Neural Magic Eye: Learning to See and Understand the Scene Behind an Autostereogram, arXiv:2012.15692.

Overview

Neural Magic Eye

Preprint | Project Page | Colab Runtime

Official PyTorch implementation of the preprint paper "NeuralMagicEye: Learning to See and Understand the Scene Behind an Autostereogram", arXiv:2012.15692.

An autostereogram, a.k.a. magic eye image, is a single-image stereogram that can create visual illusions of 3D scenes from 2D textures. This paper studies an interesting question that whether a deep CNN can be trained to recover the depth behind an autostereogram and understand its content. The key to the autostereogram magic lies in the stereopsis - to solve such a problem, a model has to learn to discover and estimate disparity from the quasi-periodic textures.

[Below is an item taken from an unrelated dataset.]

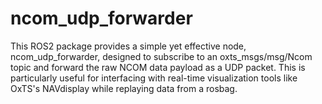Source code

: # ncom_udp_forwarder
This ROS2 package provides a simple yet effective node, ncom_udp_forwarder, designed to subscribe to an oxts_msgs/msg/Ncom topic and forward the raw NCOM data payload as a UDP packet. This is particularly useful for interfacing with real-time visualization tools like OxTS's NAVdisplay while replaying data from a rosbag.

We show that deep CNNs embedded with disparity convolution, a novel convolutional layer proposed in this paper that simulates stereopsis and encodes disparity, can nicely solve such a problem after being sufficiently trained on a large 3D object dataset in a self-supervised fashion. We refer to our method as "NeuralMagicEye". Experiments show that our method can accurately recover the depth behind autostereograms with rich details and gradient smoothness. Experiments also show the completely different working mechanisms for autostereogram perception between neural networks and human eyes. We hope this research can help people with visual impairments and those who have trouble viewing autostereograms.

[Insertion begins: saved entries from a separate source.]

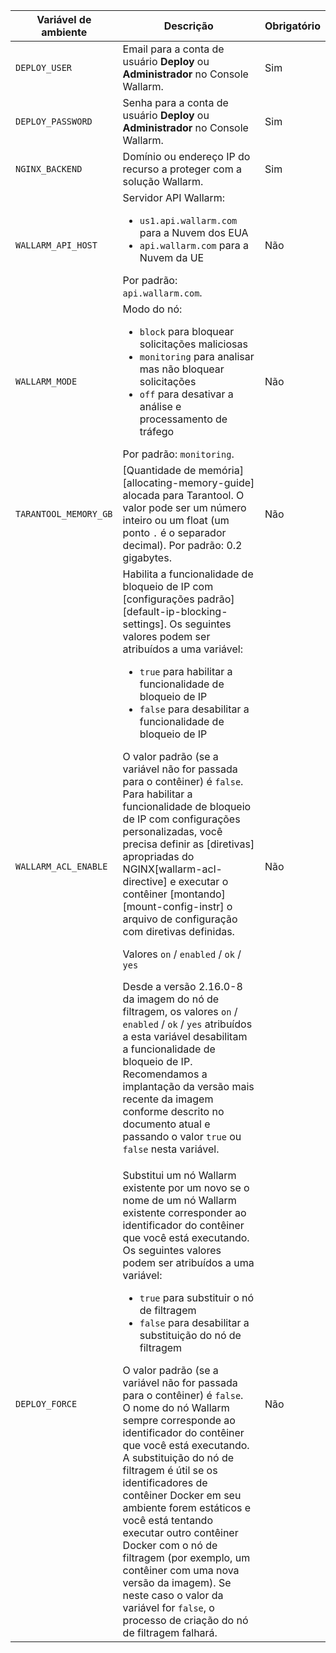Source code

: Variável de ambiente | Descrição | Obrigatório
--- | ---- | ----
`DEPLOY_USER` | Email para a conta de usuário **Deploy** ou **Administrador** no Console Wallarm. | Sim
`DEPLOY_PASSWORD` | Senha para a conta de usuário **Deploy** ou **Administrador** no Console Wallarm. | Sim
`NGINX_BACKEND` | Domínio ou endereço IP do recurso a proteger com a solução Wallarm. | Sim
`WALLARM_API_HOST` | Servidor API Wallarm:<ul><li>`us1.api.wallarm.com` para a Nuvem dos EUA</li><li>`api.wallarm.com` para a Nuvem da UE</li></ul>Por padrão: `api.wallarm.com`. | Não
`WALLARM_MODE` | Modo do nó:<ul><li>`block` para bloquear solicitações maliciosas</li><li>`monitoring` para analisar mas não bloquear solicitações</li><li>`off` para desativar a análise e processamento de tráfego</li></ul>Por padrão: `monitoring`. | Não
`TARANTOOL_MEMORY_GB` | [Quantidade de memória][allocating-memory-guide] alocada para Tarantool. O valor pode ser um número inteiro ou um float (um ponto <code>.</code> é o separador decimal). Por padrão: 0.2 gigabytes. | Não
`WALLARM_ACL_ENABLE` | Habilita a funcionalidade de bloqueio de IP com [configurações padrão][default-ip-blocking-settings]. Os seguintes valores podem ser atribuídos a uma variável:<ul><li>`true` para habilitar a funcionalidade de bloqueio de IP</li><li>`false` para desabilitar a funcionalidade de bloqueio de IP</li></ul>O valor padrão (se a variável não for passada para o contêiner) é `false`.<br>Para habilitar a funcionalidade de bloqueio de IP com configurações personalizadas, você precisa definir as [diretivas] apropriadas do NGINX[wallarm-acl-directive] e executar o contêiner [montando][mount-config-instr] o arquivo de configuração com diretivas definidas.<div class="admonition warning"> <p class="admonition-title">Valores `on` / `enabled` / `ok` / `yes`</p> <p>Desde a versão 2.16.0-8 da imagem do nó de filtragem, os valores `on` / `enabled` / `ok` / `yes` atribuídos a esta variável desabilitam a funcionalidade de bloqueio de IP. Recomendamos a implantação da versão mais recente da imagem conforme descrito no documento atual e passando o valor `true` ou `false` nesta variável.</div> | Não 
`DEPLOY_FORCE` | Substitui um nó Wallarm existente por um novo se o nome de um nó Wallarm existente corresponder ao identificador do contêiner que você está executando. Os seguintes valores podem ser atribuídos a uma variável:<ul><li>`true` para substituir o nó de filtragem</li><li>`false` para desabilitar a substituição do nó de filtragem</li></ul>O valor padrão (se a variável não for passada para o contêiner) é `false`.<br>O nome do nó Wallarm sempre corresponde ao identificador do contêiner que você está executando. A substituição do nó de filtragem é útil se os identificadores de contêiner Docker em seu ambiente forem estáticos e você está tentando executar outro contêiner Docker com o nó de filtragem (por exemplo, um contêiner com uma nova versão da imagem). Se neste caso o valor da variável for `false`, o processo de criação do nó de filtragem falhará. | Não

In this repository, we provide the complete training/inference implementation of our paper based on Pytorch and provide several demos that can be used for reproducing the results reported in our paper. With the code, you can also try on your own data by following the instructions below.

The implementation of the UNet architecture in our code is partially adapted from the project pytorch-CycleGAN-and-pix2pix.

License

See the LICENSE file for license rights and limitations (MIT).

One-min video result

IMAGE ALT TEXT HERE

Requirements

See Requirements.txt.

Setup

  1. Clone this repo:
git clone https://github.com/jiupinjia/neural-magic-eye.git 
cd neural-magic-eye
  1. Download our pretrained autostereogram decoding network from the Google Drive, and unzip them to the repo directory.
unzip checkpoints_decode_sp_u256_bn_df.zip

To reproduce our results

Decoding autostereograms

python demo_decode_image.py --in_folder ./test_images --out_folder ./decode_output --net_G unet_256 --norm_type batch --with_disparity_conv --in_size 256 --checkpoint_dir ./checkpoints_decode_sp_u256_bn_df

Decoding autostereograms (animated)

  • Stanford Bunny

python demo_decode_animated.py --in_file ./test_videos/bunny.mp4 --out_folder ./decode_output --net_G unet_256 --norm_type batch --with_disparity_conv --in_size 256 --checkpoint_dir ./checkpoints_decode_sp_u256_bn_df
  • Stanford Armadillo

python demo_decode_animated.py --in_file ./test_videos/bunny.mp4 --out_folder ./decode_output --net_G unet_256 --norm_type batch --with_disparity_conv --in_size 256 --checkpoint_dir ./checkpoints_decode_sp_u256_bn_df

Google Colab

Here we also provide a minimal working example of the inference runtime of our method. Check out this link and see your result on Colab.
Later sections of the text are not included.